● **TASK PROMPT**: Every line of the records that holds the word "assertThat" should be copied.

● **GIVEN DATA**:

Content starts

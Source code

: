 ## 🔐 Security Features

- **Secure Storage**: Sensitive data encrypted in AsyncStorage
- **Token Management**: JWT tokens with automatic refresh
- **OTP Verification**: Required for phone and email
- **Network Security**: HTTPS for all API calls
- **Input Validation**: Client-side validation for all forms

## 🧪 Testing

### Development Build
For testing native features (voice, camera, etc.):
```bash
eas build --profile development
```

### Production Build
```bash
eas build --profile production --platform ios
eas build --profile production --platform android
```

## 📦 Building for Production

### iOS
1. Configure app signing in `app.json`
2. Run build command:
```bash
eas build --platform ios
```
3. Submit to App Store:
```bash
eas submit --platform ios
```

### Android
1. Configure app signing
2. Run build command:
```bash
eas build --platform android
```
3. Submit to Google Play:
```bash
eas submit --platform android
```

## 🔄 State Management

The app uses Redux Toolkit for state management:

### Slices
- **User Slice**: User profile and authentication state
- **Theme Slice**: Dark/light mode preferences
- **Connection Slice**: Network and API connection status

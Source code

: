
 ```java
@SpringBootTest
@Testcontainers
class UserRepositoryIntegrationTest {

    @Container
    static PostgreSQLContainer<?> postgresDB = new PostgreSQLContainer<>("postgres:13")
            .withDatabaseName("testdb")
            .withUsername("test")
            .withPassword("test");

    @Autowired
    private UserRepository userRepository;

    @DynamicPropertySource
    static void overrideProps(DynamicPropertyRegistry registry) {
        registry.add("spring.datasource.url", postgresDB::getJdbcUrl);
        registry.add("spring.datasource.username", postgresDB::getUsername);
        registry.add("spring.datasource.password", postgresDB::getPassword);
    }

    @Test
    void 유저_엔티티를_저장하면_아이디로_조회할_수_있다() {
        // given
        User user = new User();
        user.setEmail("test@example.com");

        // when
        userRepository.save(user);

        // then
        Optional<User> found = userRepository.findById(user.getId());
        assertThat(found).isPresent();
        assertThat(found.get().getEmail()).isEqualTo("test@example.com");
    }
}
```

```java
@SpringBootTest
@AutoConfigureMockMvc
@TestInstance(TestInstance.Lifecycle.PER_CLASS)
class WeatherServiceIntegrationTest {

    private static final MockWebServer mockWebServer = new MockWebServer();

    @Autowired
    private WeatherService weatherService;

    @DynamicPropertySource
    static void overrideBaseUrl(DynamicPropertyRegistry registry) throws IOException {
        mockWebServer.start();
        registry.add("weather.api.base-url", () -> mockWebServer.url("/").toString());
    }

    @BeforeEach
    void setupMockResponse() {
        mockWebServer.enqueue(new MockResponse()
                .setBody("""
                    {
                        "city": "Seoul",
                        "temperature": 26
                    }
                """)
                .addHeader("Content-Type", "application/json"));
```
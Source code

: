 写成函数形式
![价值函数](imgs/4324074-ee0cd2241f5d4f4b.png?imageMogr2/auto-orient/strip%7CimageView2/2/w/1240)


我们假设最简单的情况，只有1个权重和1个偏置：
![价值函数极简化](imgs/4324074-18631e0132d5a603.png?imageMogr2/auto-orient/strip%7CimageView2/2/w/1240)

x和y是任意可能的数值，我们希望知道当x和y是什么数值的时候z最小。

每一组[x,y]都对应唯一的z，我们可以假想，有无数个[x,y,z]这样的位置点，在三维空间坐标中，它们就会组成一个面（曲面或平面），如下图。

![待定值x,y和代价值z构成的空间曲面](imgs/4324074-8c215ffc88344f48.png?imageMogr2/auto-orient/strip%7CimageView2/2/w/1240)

Content ends

● **RESPONSE BOX**:
        assertThat(found).isPresent();
        assertThat(found.get().getEmail()).isEqualTo("test@example.com");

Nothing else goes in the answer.